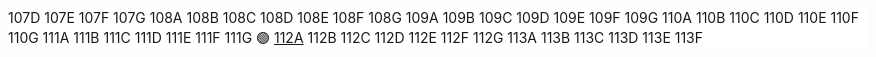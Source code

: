 <td>107D</td>
<td>107E</td>
<td>107F</td>
<td>107G</td>
</tr>
<tr>
<tr>
<td>108A</td>
<td>108B</td>
<td>108C</td>
<td>108D</td>
<td>108E</td>
<td>108F</td>
<td>108G</td>
</tr>
<tr>
<tr>
<td>109A</td>
<td>109B</td>
<td>109C</td>
<td>109D</td>
<td>109E</td>
<td>109F</td>
<td>109G</td>
</tr>
<tr>
<tr>
<td>110A</td>
<td>110B</td>
<td>110C</td>
<td>110D</td>
<td>110E</td>
<td>110F</td>
<td>110G</td>
</tr>
<tr>
<tr>
<td>111A</td>
<td>111B</td>
<td>111C</td>
<td>111D</td>
<td>111E</td>
<td>111F</td>
<td>111G</td>
</tr>
<tr>
<tr>
<td>🟢&nbsp<a href='https://github.com/rain1024/datastructures-algorithms-competitive-programming/tree/main/problems/codeforces112A'>112A</a></td>
<td>112B</td>
<td>112C</td>
<td>112D</td>
<td>112E</td>
<td>112F</td>
<td>112G</td>
</tr>
<tr>
<tr>
<td>113A</td>
<td>113B</td>
<td>113C</td>
<td>113D</td>
<td>113E</td>
<td>113F</td>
---
▶ **TASK DIRECTIONS**
Each line from the one with "<td>110E</td>" through the end of the entries above must be set down exactly, both end lines included, and no other line may appear.

▶ **REPLY TO THE TASK**
<td>110E</td>
<td>110F</td>
<td>110G</td>
</tr>
<tr>
<tr>
<td>111A</td>
<td>111B</td>
<td>111C</td>
<td>111D</td>
<td>111E</td>
<td>111F</td>
<td>111G</td>
</tr>
<tr>
<tr>
<td>🟢&nbsp<a href='https://github.com/rain1024/datastructures-algorithms-competitive-programming/tree/main/problems/codeforces112A'>112A</a></td>
<td>112B</td>
<td>112C</td>
<td>112D</td>
<td>112E</td>
<td>112F</td>
<td>112G</td>
</tr>
<tr>
<tr>
<td>113A</td>
<td>113B</td>
<td>113C</td>
<td>113D</td>
<td>113E</td>
<td>113F</td>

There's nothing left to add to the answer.